Die Rechtmäßigkeitskontrolle wird ergänzt durch die in Art. 31 der Verordnung Nr. 1/2003 im Einklang mit Art. 261 AEUV eingeräumte Befugnis zu unbeschränkter Nachprüfung. Diese Befugnis ermächtigt den Richter über die reine Kontrolle der Rechtmäßigkeit der Sanktion hinaus dazu, die Beurteilung der Kommission durch seine eigene Beurteilung zu ersetzen und demgemäß die verhängte Geldbuße oder das verhängte Zwangsgeld aufzuheben, herabzusetzen oder zu erhöhen.
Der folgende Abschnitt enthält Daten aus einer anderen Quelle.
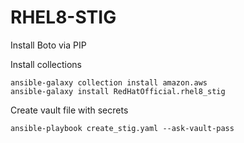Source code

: # RHEL8-STIG
Install Boto via PIP

Install collections

```
ansible-galaxy collection install amazon.aws
ansible-galaxy install RedHatOfficial.rhel8_stig
```

Create vault file with secrets

```
ansible-playbook create_stig.yaml --ask-vault-pass
```
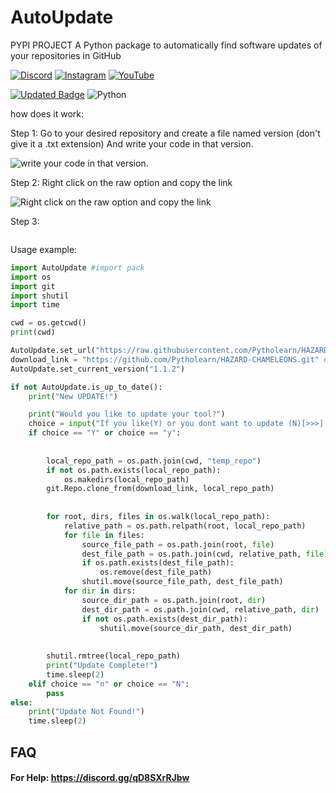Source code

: # AutoUpdate
PYPI PROJECT
A Python package to automatically find software updates of your repositories in GitHub

[![Discord](https://img.shields.io/badge/Discord-%237289DA.svg?logo=discord&logoColor=white)](https://discord.gg/qD8SXrRJbw) [![Instagram](https://img.shields.io/badge/Instagram-%23E4405F.svg?logo=Instagram&logoColor=white)](https://instagram.com/ili.hazard) [![YouTube](https://img.shields.io/badge/YouTube-%23FF0000.svg?logo=YouTube&logoColor=white)](https://youtube.com/@iiihazard) 

[![Updated Badge](https://badges.pufler.dev/updated/Pytholearn/found_update)](https://github.com/Pytholearn/found_update)
![Python](https://img.shields.io/badge/python-3670A0?style=for-the-badge&logo=python&logoColor=ffdd54)



how does it work:

Step 1:
Go to your desired repository and create a file named version (don't give it a .txt extension)
And write your code in that version.

<picture>
  <img alt="write your code in that version." src="https://cdn.discordapp.com/attachments/1268584313763401749/1268585830574719046/6jR45QP.png?ex=66acf61f&is=66aba49f&hm=15be35caa7a1b2af851cafc61f7e4423170b14bcc005139293cbe96ae9dcdbf8&">
</picture>

Step 2:
Right click on the raw option and copy the link

<picture>
  <img alt="Right click on the raw option and copy the link" src="https://cdn.discordapp.com/attachments/1268584313763401749/1268587064237228062/EvHRGqn.png?ex=66acf745&is=66aba5c5&hm=0c9e77f0c0eb9060fc2ad7fb98941b6ff2fe4cf16220c6cdfe4d591fc21b91bc&">
</picture>

Step 3:
```py

```

Usage example:
```py
import AutoUpdate #import pack
import os
import git
import shutil
import time

cwd = os.getcwd()
print(cwd)

AutoUpdate.set_url("https://raw.githubusercontent.com/Pytholearn/HAZARD-CHAMELEONS/main/version") # Raw Code
download_link = "https://github.com/Pytholearn/HAZARD-CHAMELEONS.git" #Git Download Link
AutoUpdate.set_current_version("1.1.2")

if not AutoUpdate.is_up_to_date():
    print("New UPDATE!")

    print("Would you like to update your tool?")
    choice = input("If you like(Y) or you dont want to update (N)[>>>] ")
    if choice == "Y" or choice == "y":
    
        
        local_repo_path = os.path.join(cwd, "temp_repo")
        if not os.path.exists(local_repo_path):
            os.makedirs(local_repo_path)
        git.Repo.clone_from(download_link, local_repo_path)
        
        
        for root, dirs, files in os.walk(local_repo_path):
            relative_path = os.path.relpath(root, local_repo_path)
            for file in files:
                source_file_path = os.path.join(root, file)
                dest_file_path = os.path.join(cwd, relative_path, file)
                if os.path.exists(dest_file_path):
                    os.remove(dest_file_path)  
                shutil.move(source_file_path, dest_file_path)  
            for dir in dirs:
                source_dir_path = os.path.join(root, dir)
                dest_dir_path = os.path.join(cwd, relative_path, dir)
                if not os.path.exists(dest_dir_path):
                    shutil.move(source_dir_path, dest_dir_path) 
        
        
        shutil.rmtree(local_repo_path)
        print("Update Complete!")
        time.sleep(2)
    elif choice == "n" or choice == "N":
        pass
else:
    print("Update Not Found!")
    time.sleep(2)

```

## FAQ

#### For Help: https://discord.gg/qD8SXrRJbw








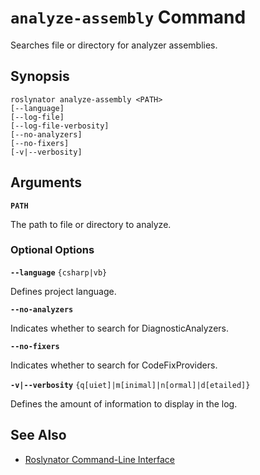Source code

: 
# `analyze-assembly` Command

Searches file or directory for analyzer assemblies.

## Synopsis

```
roslynator analyze-assembly <PATH>
[--language]
[--log-file]
[--log-file-verbosity]
[--no-analyzers]
[--no-fixers]
[-v|--verbosity]
```

## Arguments

**`PATH`**

The path to file or directory to analyze.

### Optional Options

**`--language`** `{csharp|vb}`

Defines project language.

**`--no-analyzers`**

Indicates whether to search for DiagnosticAnalyzers.

**`--no-fixers`**

Indicates whether to search for CodeFixProviders.

**`-v|--verbosity`** `{q[uiet]|m[inimal]|n[ormal]|d[etailed]}`

Defines the amount of information to display in the log.

## See Also

* [Roslynator Command-Line Interface](README.md)
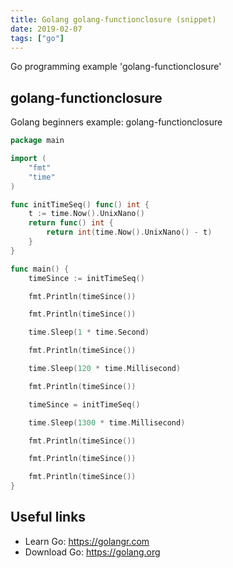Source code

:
 ```yaml
---
title: Golang golang-functionclosure (snippet)
date: 2019-02-07
tags: ["go"]
---
```

Go programming example 'golang-functionclosure'


## golang-functionclosure

Golang beginners example: golang-functionclosure

```go
package main

import (
	"fmt"
	"time"
)

func initTimeSeq() func() int {
	t := time.Now().UnixNano()
	return func() int {
		return int(time.Now().UnixNano() - t)
	}
}

func main() {
	timeSince := initTimeSeq()

	fmt.Println(timeSince())

	fmt.Println(timeSince())

	time.Sleep(1 * time.Second)

	fmt.Println(timeSince())

	time.Sleep(120 * time.Millisecond)

	fmt.Println(timeSince())

	timeSince = initTimeSeq()

	time.Sleep(1300 * time.Millisecond)

	fmt.Println(timeSince())

	fmt.Println(timeSince())

	fmt.Println(timeSince())
}

```

## Useful links

- Learn Go: https://golangr.com
- Download Go: https://golang.org
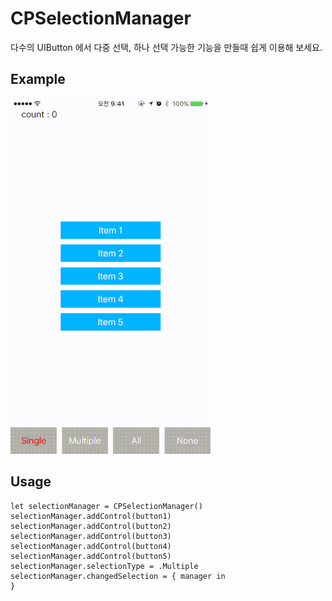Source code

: # CPSelectionManager

다수의 UIButton 에서 다중 선택, 하나 선택 가능한 기능을 만들때 쉽게 이용해 보세요.

## Example

![Example](README/CPSelectionManager.gif)

## Usage

```
let selectionManager = CPSelectionManager()
selectionManager.addControl(button1)
selectionManager.addControl(button2)
selectionManager.addControl(button3)
selectionManager.addControl(button4)
selectionManager.addControl(button5)
selectionManager.selectionType = .Multiple
selectionManager.changedSelection = { manager in
}
```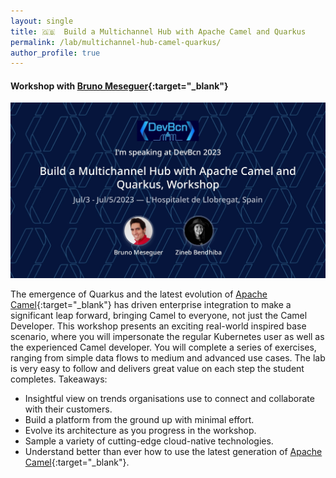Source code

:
 ```yaml
---
layout: single
title: 🇬🇧  Build a Multichannel Hub with Apache Camel and Quarkus
permalink: /lab/multichannel-hub-camel-quarkus/
author_profile: true
---
```



#### Workshop with [Bruno Meseguer](https://www.linkedin.com/in/bruno-meseguer-a764421/){:target="_blank"}

![](/assets/images/devBCN2023.jpeg)

The emergence of Quarkus and the latest evolution of [Apache Camel](https://camel.apache.org/){:target="_blank"} has driven enterprise integration to make a significant leap forward, bringing Camel to everyone, not just the Camel Developer.
This workshop presents an exciting real-world inspired base scenario, where you will impersonate the regular Kubernetes user as well as the experienced Camel developer. You will complete a series of exercises, ranging from simple data flows to medium and advanced use cases.
The lab is very easy to follow and delivers great value on each step the student completes.
Takeaways:
- Insightful view on trends organisations use to connect and collaborate with their customers.
- Build a platform from the ground up with minimal effort.
- Evolve its architecture as you progress in the workshop.
- Sample a variety of cutting-edge cloud-native technologies.
- Understand better than ever how to use the latest generation of [Apache Camel](https://camel.apache.org/){:target="_blank"}.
Die Ausübung dieser Befugnis zu unbeschränkter Nachprüfung entspricht jedoch nicht einer Prüfung von Amts wegen und das Verfahren vor den Gerichten der Union ist ein streitiges Verfahren. Mit Ausnahme der Gründe zwingenden Rechts, die der Richter von Amts wegen zu berücksichtigen hat, wie etwa das Fehlen einer Begründung der angefochtenen Entscheidung, ist es Sache des Klägers, gegen die Entscheidung Klagegründe vorzubringen und für diese Beweise beizubringen.
(vgl. Rn. 32-34)
Siehe Text der Entscheidung.
(vgl. Rn. 35-37)
Siehe Text der Entscheidung.
(vgl. Rn. 47)
Bei der Festsetzung der Höhe der wegen Zuwiderhandlung gegen die Wettbewerbsregeln verhängten Geldbußen sind die Dauer der Zuwiderhandlung sowie sämtliche Faktoren zu berücksichtigen, die für die Beurteilung ihrer Schwere eine Rolle spielen. Zu den Faktoren, die bei der Beurteilung der Schwere der Zuwiderhandlungen berücksichtigt werden können, gehören das Verhalten jedes einzelnen Unternehmens, die Rolle, die jedes Unternehmen bei der Errichtung des Kartells gespielt hat, der Gewinn, den die Unternehmen aus ihm ziehen konnten, ihre Größe und der Wert der betroffenen Waren sowie die Gefahr, die derartige Zuwiderhandlungen für die Ziele der Union bedeuten.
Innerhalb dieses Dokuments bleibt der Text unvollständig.